SCOTT MAUCIONE, BYLINE: All over Maryland, billboards, TV commercials and social media ads are popping up, informing people they have the right to sue the Catholic Church. The Maryland General Assembly passed a law this year abolishing the statute of limitations on civil suits for sex crimes. It coincided with the report that more than 600 children were abused by members of the Archdiocese of Baltimore. Sixty-four-year-old Kit Bateman was one of those victims. He says he was abused at a Catholic high school in Baltimore when he was a teenager. Going to church was his favorite thing to do as a child. He sang in the choir and was an altar boy. But all of that changed after the abuse.
KIT BATEMAN: They took my innocence. They took my soul. They took my ability to celebrate the life of Jesus every day like I liked to do. For 50 years, it was gone.
MAUCIONE: A 2014 study found that the average age for reporting child sex abuse is 52. Bateman started coming to terms with his abuse around the age of 60, when he saw stories about sex abuse in Pennsylvania Catholic churches. He spent decades in complete shutdown because of what happened to him, and it took his faith in God to come forward.
BATEMAN: I had been so guilt-ridden my entire life from my silence, thinking that my silence had allowed the victimization of other children and that it was my fault.
MAUCIONE: Maryland's the most recent state to acknowledge that previously accepted time limits for suing sexual abusers are too short for how long it takes people to come to terms with the trauma they faced. Since 2016, 10 other states have expanded the time people have to file civil suits against sex abusers or abolished the limitations altogether. Bateman decided he wanted to sue the church when he saw the Baltimore archbishop trying to defeat the law abolishing age limits on civil suits for sex crimes.
BATEMAN: When I saw that, I thought, wow. What about my soul that you all took from me when I was 14? He did not understand, for a man of God does not understand repentance.
MAUCIONE: The renewed ability to bring suit in Maryland could pay for care for a lifetime of suffering.
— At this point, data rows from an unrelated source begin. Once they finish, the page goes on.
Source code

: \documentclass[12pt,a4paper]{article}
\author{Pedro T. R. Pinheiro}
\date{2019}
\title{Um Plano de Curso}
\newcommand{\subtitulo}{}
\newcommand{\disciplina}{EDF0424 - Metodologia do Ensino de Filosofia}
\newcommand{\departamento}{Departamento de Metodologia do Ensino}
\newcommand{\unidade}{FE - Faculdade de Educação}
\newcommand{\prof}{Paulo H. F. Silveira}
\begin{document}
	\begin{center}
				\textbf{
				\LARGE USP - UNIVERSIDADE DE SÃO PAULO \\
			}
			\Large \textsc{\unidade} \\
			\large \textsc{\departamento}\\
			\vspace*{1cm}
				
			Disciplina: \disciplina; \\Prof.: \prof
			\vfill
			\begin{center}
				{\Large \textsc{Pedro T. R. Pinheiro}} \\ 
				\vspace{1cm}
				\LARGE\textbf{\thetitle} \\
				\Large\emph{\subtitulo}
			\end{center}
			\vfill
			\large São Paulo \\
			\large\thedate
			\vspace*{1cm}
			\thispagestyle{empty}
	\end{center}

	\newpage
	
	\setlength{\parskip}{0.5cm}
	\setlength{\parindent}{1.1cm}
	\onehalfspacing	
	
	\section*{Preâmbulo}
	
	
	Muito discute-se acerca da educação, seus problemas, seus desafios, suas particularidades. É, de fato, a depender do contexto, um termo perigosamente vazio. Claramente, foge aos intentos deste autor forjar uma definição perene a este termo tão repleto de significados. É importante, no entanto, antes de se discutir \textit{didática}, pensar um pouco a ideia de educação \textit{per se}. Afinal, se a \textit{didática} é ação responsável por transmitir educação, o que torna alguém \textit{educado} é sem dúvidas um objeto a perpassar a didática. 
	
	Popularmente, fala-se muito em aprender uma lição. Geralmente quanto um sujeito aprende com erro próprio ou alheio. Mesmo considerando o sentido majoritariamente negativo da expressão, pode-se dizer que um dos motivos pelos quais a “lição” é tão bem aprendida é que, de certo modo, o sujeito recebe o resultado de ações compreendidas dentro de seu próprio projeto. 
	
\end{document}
ELIZABETH LETORNEAU: So we know that child sexual abuse increases the risk for serious health problems, including mental health problems like post-traumatic stress disorder and depression.
MAUCIONE: Elizabeth Letorneau is the director of the Moore Center for the Prevention of Child Sexual Abuse at Johns Hopkins University.
LETORNEAU: Child sexual abuse takes a real financial toll on survivors, who, over the course of their lives, will earn nearly $300,000 less than people who did not experience child sexual abuse.
MAUCIONE: Maryland's new law caps damages at $1.5 million, but it doesn't set a limit for what institutions have to pay for medical expenses like the cost of therapy. The Baltimore Archdiocese declined to comment for this piece, but it could be facing serious payouts. Analysts familiar with sexual assault say there are possibly thousands of victims who still haven't come forward. Suzanne Sangree is a senior counsel with Grant & Eisenhofer, a firm representing victims in Maryland.
SUZANNE SANGREE: The Archdiocese of Baltimore is the first archdiocese in the New World. It certainly was the first cathedral here. And it's got enormous resources.
MAUCIONE: There have been 20 settlements in the U.S. to victims of dioceses and archdioceses since 1994, totaling $1.2 billion. Lawyers in the Maryland area say they already have hundreds of victims who are prepared to sue but won't be able to file suits until the new law takes effect this fall. Kit Bateman recently joined a nondenominational church and is recapturing the love for faith-based community he missed all those decades.
BATEMAN: It's religious fuel for me - keeps me going. It's a community that's just different. It's a family.